Yesterday my 4-year-old daughter, Maura, tried to convince me that potty talk is funny. She spent a good 10 minutes bestowing the many virtues of potty talk - how it sounds funny, how the topic itself is hilarious, etc. Her father would be so proud. After hearing her arguments, Judge mommy ruled that while Maura may find potty talk to be funny, it is an inappropriate topic to discuss in public. Court adjourned.Fast forward to this morning. What a horrible morning. My son, Gage, was in a foul mood and decided I was a great target for his hostility. He didn't wish to cooperate with me on anything - from finishing his homework, to getting dressed and brushing his teeth. We ultimately had it out to the point that many parents reach. The point when you have an out-of-body experience, look down on the situation and realize that you have officially lost your shit. At that point, I immediately stopped and simply walked away quietly.
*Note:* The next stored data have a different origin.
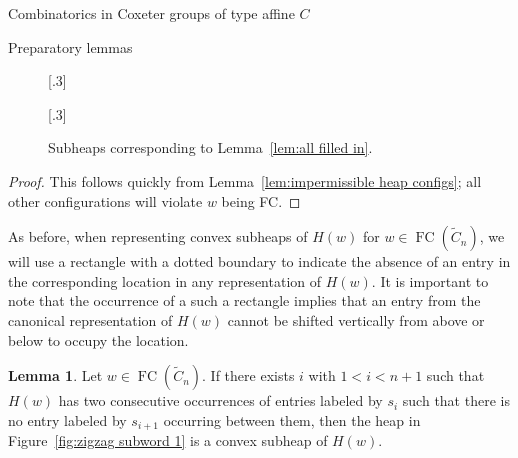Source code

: \documentclass[11pt]{amsart}
\theoremstyle{definition}
\newtheorem{lemma}[theorem]{Lemma}
\numberwithin{equation}{section}
\newcommand{\C}{\widetilde{C}}
\renewcommand{\(}{\left(}
\renewcommand{\)}{\right)}
\DeclareMathOperator{\FC}{FC}
\newcommand\xxaxis{0}
\newcommand\yyaxis{90}
\newcommand\heapblock[3]{\fill[draw=black, fill=gray!30, rounded corners, line width=1.1pt, shift={(\xxaxis:#1)},shift={(\yyaxis:#2)}] (-1,-0.5) rectangle (1,0.5);\node at (#1,#2) {\scriptsize $#3$};}
\begin{document}
\begin{section}{Combinatorics in Coxeter groups of type affine $C$}
\begin{subsection}{Preparatory lemmas}
\begin{figure}[!ht]
\subcaptionbox{\label{fig:all filled in 1}}[.3\textwidth]{
}
\subcaptionbox{\label{fig:all filled in 2}}[.3\textwidth]{
}
\caption{Subheaps corresponding to Lemma~\ref{lem:all filled in}.}\label{fig:all filled in}
\end{figure}

\begin{proof}
This follows quickly from Lemma~\ref{lem:impermissible heap configs}; all other configurations will violate $w$ being FC.
\end{proof}

As before, when representing convex subheaps of $H(w)$ for $w\in \FC(\C_n)$, we will use a rectangle with a dotted boundary to indicate the absence of an entry in the corresponding location in any representation of $H(w)$.  It is important to note that the occurrence of a such a rectangle implies that an entry from the canonical representation of $H(w)$ cannot be shifted vertically from above or below to occupy the location.

\begin{lemma}\label{lem:zigzag subword}
Let $w \in \FC(\C_{n})$.  If there exists $i$ with $1<i < n+1$ such that $H(w)$ has two consecutive occurrences of entries labeled by $s_{i}$ such that there is no entry labeled by $s_{i+1}$ occurring between them, then the heap in Figure~\ref{fig:zigzag subword 1} is a convex subheap of $H(w)$.
\end{lemma}


\end{subsection}
\end{section}
\end{document}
So you are probably wondering what this has to do with Potty Talk. Well, as we are driving to school (yes, he missed the bus because of the heated battle) I calmly said to Gage, "Buddy, we need to figure out a better way to handle your homework, and the way we communicate. This just isn't working. What do you think?" He replied, "I agree, Mom. I have an idea on how to make it better." Okay...progress. He went on to describe how we could make things better.
I gingerly continued, "I don't want to yell. I don't want to fight. It makes me feel like poop. It make you feel like poop. Who wants to feel like poop?" As this was a rhetorical question, I certainly did not expect the following. 2-year-old Lyla joyfully exclaims, "I do!!" Well, Gage and I had a good laugh - a much needed comic relief.
Moments pass until I hear Maura say in a knowing voice, "See, Mom? I told you potty talk is funny." Always has to have the last word.